Print the data in full, exactly as it reads.

*** Opening of Task material ***

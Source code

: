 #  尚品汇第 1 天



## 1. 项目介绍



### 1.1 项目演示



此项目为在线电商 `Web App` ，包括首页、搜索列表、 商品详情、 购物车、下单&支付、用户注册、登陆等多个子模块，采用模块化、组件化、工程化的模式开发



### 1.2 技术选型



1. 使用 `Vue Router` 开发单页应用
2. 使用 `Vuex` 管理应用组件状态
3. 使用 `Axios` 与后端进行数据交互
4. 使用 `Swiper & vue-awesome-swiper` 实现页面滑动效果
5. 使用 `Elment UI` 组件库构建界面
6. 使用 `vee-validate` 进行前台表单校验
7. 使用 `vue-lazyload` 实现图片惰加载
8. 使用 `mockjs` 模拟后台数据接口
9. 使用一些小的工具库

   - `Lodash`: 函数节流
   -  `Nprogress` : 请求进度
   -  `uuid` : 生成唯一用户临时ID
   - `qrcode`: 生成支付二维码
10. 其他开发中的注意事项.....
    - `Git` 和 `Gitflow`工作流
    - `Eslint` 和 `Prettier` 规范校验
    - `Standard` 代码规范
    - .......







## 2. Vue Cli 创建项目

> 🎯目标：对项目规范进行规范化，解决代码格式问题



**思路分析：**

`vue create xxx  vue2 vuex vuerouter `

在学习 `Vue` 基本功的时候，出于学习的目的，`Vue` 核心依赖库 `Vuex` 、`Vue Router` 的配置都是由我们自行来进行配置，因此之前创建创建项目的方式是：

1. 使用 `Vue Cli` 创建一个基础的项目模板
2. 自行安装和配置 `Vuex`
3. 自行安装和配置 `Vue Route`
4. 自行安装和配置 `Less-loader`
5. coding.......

*** Close of Task material ***

Result below:
Source code

: #  尚品汇第 1 天



## 1. 项目介绍



### 1.1 项目演示



此项目为在线电商 `Web App` ，包括首页、搜索列表、 商品详情、 购物车、下单&支付、用户注册、登陆等多个子模块，采用模块化、组件化、工程化的模式开发



### 1.2 技术选型



1. 使用 `Vue Router` 开发单页应用
2. 使用 `Vuex` 管理应用组件状态
3. 使用 `Axios` 与后端进行数据交互
4. 使用 `Swiper & vue-awesome-swiper` 实现页面滑动效果
5. 使用 `Elment UI` 组件库构建界面
6. 使用 `vee-validate` 进行前台表单校验
7. 使用 `vue-lazyload` 实现图片惰加载
8. 使用 `mockjs` 模拟后台数据接口
9. 使用一些小的工具库

   - `Lodash`: 函数节流
   -  `Nprogress` : 请求进度
   -  `uuid` : 生成唯一用户临时ID
   - `qrcode`: 生成支付二维码
10. 其他开发中的注意事项.....
    - `Git` 和 `Gitflow`工作流
    - `Eslint` 和 `Prettier` 规范校验
    - `Standard` 代码规范
    - .......







## 2. Vue Cli 创建项目

> 🎯目标：对项目规范进行规范化，解决代码格式问题



**思路分析：**

`vue create xxx  vue2 vuex vuerouter `

在学习 `Vue` 基本功的时候，出于学习的目的，`Vue` 核心依赖库 `Vuex` 、`Vue Router` 的配置都是由我们自行来进行配置，因此之前创建创建项目的方式是：

1. 使用 `Vue Cli` 创建一个基础的项目模板
2. 自行安装和配置 `Vuex`
3. 自行安装和配置 `Vue Route`
4. 自行安装和配置 `Less-loader`
5. coding.......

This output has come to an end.